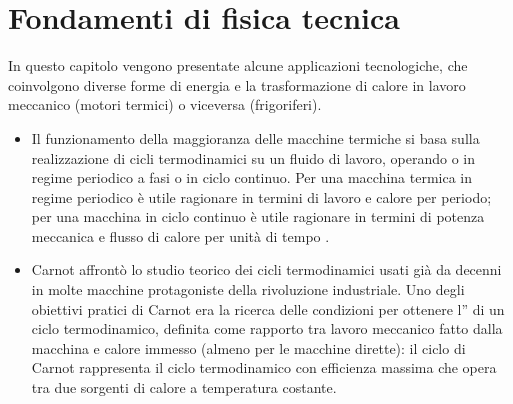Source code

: \documentclass[letterpaper,10pt,italian]{jupyterBook}
\begin{document}
\sphinxstepscope


\chapter{Fondamenti di fisica tecnica}
\label{\detokenize{ch/thermodynamics/heat-engine:fondamenti-di-fisica-tecnica}}\label{\detokenize{ch/thermodynamics/heat-engine:physics-hs-thermodynamics-heat-engine}}\label{\detokenize{ch/thermodynamics/heat-engine::doc}}
\sphinxAtStartPar
In questo capitolo vengono presentate alcune applicazioni tecnologiche, che coinvolgono diverse forme di energia e la trasformazione di calore in lavoro meccanico (motori termici) o viceversa (frigoriferi).
\begin{itemize}
\item {} 
\sphinxAtStartPar
{} Il funzionamento della maggioranza delle macchine termiche si basa sulla realizzazione di cicli termodinamici su un fluido di lavoro, operando o in regime periodico a fasi o in ciclo continuo. Per una macchina termica in regime periodico è utile ragionare in termini di lavoro e calore per periodo; per una macchina in ciclo continuo è utile ragionare in termini di potenza meccanica e flusso di calore per unità di tempo \sphinxstylestrong{(!!!)}.  

\item {} 
\sphinxAtStartPar
{} Carnot affrontò lo studio teorico dei cicli termodinamici usati già da decenni in molte macchine protagoniste della rivoluzione industriale. Uno degli obiettivi pratici di Carnot era la ricerca delle condizioni per ottenere l” di un ciclo termodinamico, definita come rapporto tra lavoro meccanico fatto dalla macchina e calore immesso (almeno per le macchine dirette): il ciclo di Carnot rappresenta il ciclo termodinamico con efficienza massima che opera tra due sorgenti di calore a temperatura costante.


\end{itemize}
\end{document}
****
__Exercise__
Only the text of the records belongs in your answer, copied exactly as it appears above.

__Worked solution__
Source code

: \documentclass[letterpaper,10pt,italian]{jupyterBook}
\begin{document}
\sphinxstepscope


\chapter{Fondamenti di fisica tecnica}
\label{\detokenize{ch/thermodynamics/heat-engine:fondamenti-di-fisica-tecnica}}\label{\detokenize{ch/thermodynamics/heat-engine:physics-hs-thermodynamics-heat-engine}}\label{\detokenize{ch/thermodynamics/heat-engine::doc}}
\sphinxAtStartPar
In questo capitolo vengono presentate alcune applicazioni tecnologiche, che coinvolgono diverse forme di energia e la trasformazione di calore in lavoro meccanico (motori termici) o viceversa (frigoriferi).
\begin{itemize}
\item {} 
\sphinxAtStartPar
{} Il funzionamento della maggioranza delle macchine termiche si basa sulla realizzazione di cicli termodinamici su un fluido di lavoro, operando o in regime periodico a fasi o in ciclo continuo. Per una macchina termica in regime periodico è utile ragionare in termini di lavoro e calore per periodo; per una macchina in ciclo continuo è utile ragionare in termini di potenza meccanica e flusso di calore per unità di tempo \sphinxstylestrong{(!!!)}.  

\item {} 
\sphinxAtStartPar
{} Carnot affrontò lo studio teorico dei cicli termodinamici usati già da decenni in molte macchine protagoniste della rivoluzione industriale. Uno degli obiettivi pratici di Carnot era la ricerca delle condizioni per ottenere l” di un ciclo termodinamico, definita come rapporto tra lavoro meccanico fatto dalla macchina e calore immesso (almeno per le macchine dirette): il ciclo di Carnot rappresenta il ciclo termodinamico con efficienza massima che opera tra due sorgenti di calore a temperatura costante.


\end{itemize}
\end{document}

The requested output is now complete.